Books Magazine

Alfred Hayes – My Face for the World to See (1958)

By Caroline

Alfred Hayes – My Face for the World to See (1958)

This wasn’t the best reading year for me. While I was very lucky with my nonfiction choices, more than one novel was a dud. Imagine how happy I was to see my faith in literature fully restored before the end of the year. Alfred Hayes’ novel My Face for the World to See is just marvelous. A perfect gem of a novel. I couldn’t fault a thing. I discovered it a few years ago on Guy’s blog here, but forgot all about it until Jacqui reviewed another of Hayes’ novels, The Girl on the Via Flaminia.

Alfred Hayes was born in London but moved to the US as a child. In 1943 he was drafted and spent time in the US army, in Italy. In Italy he contributed to some of the most famous scripts of Italian neo-realist cinema – Rosselini’s Paisà and de Sica’s Bicycle Thieves. The following ten years, he worked as a screen writer in Hollywood, writing  scripts for people like Fritz Lang, John Huston and many more.

While The Girl on the Via Flaminia, his earlier novel, is set in Italy, My Face for the World to See is set in Hollywood.

Before starting the review, I’d like to share the opening paragraphs, which set the tone and the mood of the novel.

It was a party that had lasted too long; and tired of the voices, a little too animated, and the liquor, a little too available, and thinking it would be nice to be alone, thinking I’d escape for a brief interval, those smiles which pinned you against the piano or those questions which trapped you wriggling in a chair, I went out to look at the ocean.

There it was, exactly as advertised, a dark and heavy swell, and far out the lights of some delayed ship moving slowly south. I stared at the water, across a frontier of a kind, while behind me, from the brightly lit room with its bamboo bar and its bamboo furniture, the voices, detailing a triumph or recounting a joke, of those people who were not entirely strangers and not exactly friends, continued. It seemed silly to stay, tired as I was and the party dying; it seemed silly to go, with nothing home but an empty house.

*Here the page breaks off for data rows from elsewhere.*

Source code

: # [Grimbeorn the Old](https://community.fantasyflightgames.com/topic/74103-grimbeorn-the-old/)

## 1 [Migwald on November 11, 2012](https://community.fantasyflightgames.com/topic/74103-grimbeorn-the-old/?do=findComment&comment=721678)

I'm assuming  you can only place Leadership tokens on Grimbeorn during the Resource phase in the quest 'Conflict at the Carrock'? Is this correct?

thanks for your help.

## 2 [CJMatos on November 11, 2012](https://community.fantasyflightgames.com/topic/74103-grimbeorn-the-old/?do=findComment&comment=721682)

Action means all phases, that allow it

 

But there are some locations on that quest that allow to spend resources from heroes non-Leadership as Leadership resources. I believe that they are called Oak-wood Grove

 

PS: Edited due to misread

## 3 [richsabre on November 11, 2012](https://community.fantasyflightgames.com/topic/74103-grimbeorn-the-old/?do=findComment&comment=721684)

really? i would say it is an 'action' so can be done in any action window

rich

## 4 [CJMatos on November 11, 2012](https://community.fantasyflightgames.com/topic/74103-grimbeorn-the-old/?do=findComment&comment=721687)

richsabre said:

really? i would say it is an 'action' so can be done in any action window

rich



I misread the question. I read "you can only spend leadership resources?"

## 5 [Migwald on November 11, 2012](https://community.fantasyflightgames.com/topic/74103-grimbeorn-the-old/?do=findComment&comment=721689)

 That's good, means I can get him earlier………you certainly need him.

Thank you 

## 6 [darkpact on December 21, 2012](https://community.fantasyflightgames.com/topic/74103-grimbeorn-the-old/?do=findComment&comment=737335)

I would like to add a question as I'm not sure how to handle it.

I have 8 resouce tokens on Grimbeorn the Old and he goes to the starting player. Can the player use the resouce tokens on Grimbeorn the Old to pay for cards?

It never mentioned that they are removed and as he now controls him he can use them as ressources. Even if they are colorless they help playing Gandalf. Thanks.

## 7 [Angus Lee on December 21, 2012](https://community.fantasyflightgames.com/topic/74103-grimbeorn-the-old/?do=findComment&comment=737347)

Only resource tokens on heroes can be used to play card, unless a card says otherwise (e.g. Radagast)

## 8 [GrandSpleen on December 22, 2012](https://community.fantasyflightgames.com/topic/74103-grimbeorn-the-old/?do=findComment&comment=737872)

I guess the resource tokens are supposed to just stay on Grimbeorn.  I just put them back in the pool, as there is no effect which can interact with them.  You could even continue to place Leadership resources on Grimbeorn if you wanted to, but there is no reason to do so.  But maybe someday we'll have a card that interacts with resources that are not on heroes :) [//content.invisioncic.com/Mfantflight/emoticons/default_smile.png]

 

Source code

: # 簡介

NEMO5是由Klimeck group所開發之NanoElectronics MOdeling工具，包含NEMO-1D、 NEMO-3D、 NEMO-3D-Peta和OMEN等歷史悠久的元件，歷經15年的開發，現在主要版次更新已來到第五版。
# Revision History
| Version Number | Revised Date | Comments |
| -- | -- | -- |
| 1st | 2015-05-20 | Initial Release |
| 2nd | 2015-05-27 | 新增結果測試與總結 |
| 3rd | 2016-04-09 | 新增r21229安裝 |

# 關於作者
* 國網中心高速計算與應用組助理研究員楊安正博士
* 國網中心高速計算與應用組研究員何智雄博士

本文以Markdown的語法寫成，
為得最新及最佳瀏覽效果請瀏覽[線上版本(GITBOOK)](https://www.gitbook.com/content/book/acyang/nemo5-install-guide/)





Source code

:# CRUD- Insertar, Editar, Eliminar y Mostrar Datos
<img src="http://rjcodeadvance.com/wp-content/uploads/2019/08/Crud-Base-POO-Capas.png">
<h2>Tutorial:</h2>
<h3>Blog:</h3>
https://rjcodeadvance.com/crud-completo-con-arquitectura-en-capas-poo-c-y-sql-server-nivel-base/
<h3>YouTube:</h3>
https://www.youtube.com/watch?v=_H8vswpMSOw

With hindsight, it’s amazing to see how perfect this beginning is. It captures the tone and the mood of the novel, as well as the narrator’s character. The narrator – he’s never named – is a successful, rich script writer, who spends some months of the year, in Hollywood, far from his wife and kid, who stay in New York. He’s successful but it doesn’t seem to mean much to him. He could be part of a crowd but he stays outside. There’s one person one could call a friend, the host, but other than that, he seems like the ship he watches – passing by, detached. At the same time, he’s the guy who is eternally watching, witnessing. A couple of moments after this short intro, he’s again a witness – this time to the near-suicide of a young, pretty wannabe actress. He saves her and this act is the beginning of a terrible mistake. While he may think he’s just being friendly when he contacts her again, it dawns on the reader that loneliness and boredom – also mentioned in the first paragraphs – might be the true reasons.

From that moment on, the reader gets to witness an awful Maelstrom of an affair. The beginning is somewhat sordid and the end disastrous.

I absolutely loved this novel because of the tone and the mood. And the writing style. It’s pared down and economical, not one superfluous word. It’s also chilling at times, because the narrator never fully engages with anything that happens. It’s almost as if he’s never really there. And the more he is withdrawn, the more the girl seems to sink deeper and deeper into her despair. I felt so sorry for this girl. A typical pretty small town girl who comes to Hollywood with big dreams, which a crushed instantly. She was hoping for “My Face for the World to See”, but what she gets instead is the wrong male attention. Almost all of her lovers seem to have been married and, invariably, it ends badly and she tries to console herself with alcohol. There’s a scene with a cat, who she loves dearly, that’s utterly heartbreaking.

I think one reason why I loved this so much is because it reminded me of Dorothy B. Hughes fantastic novel In a Lonely Place, which made my best of list in 2016. I’m sure Hayes knew the book and certainly knew the movie with Humphrey Bogart. Even though My Face for the World to See isn’t a crime novel, it has all the trademarks of a noir like In A Lonely Place. There’s the melancholy mood, the jaded, lonely people who try to connect but fail, love affairs that turn bitter within weeks.

Of course, Hollywood is the perfect setting for a story like this and one can easily see that Hayes knew what he was writing about.

I’m not entirely sure I will write a best of post this year, but if I do – My Face for the World to See will be on it.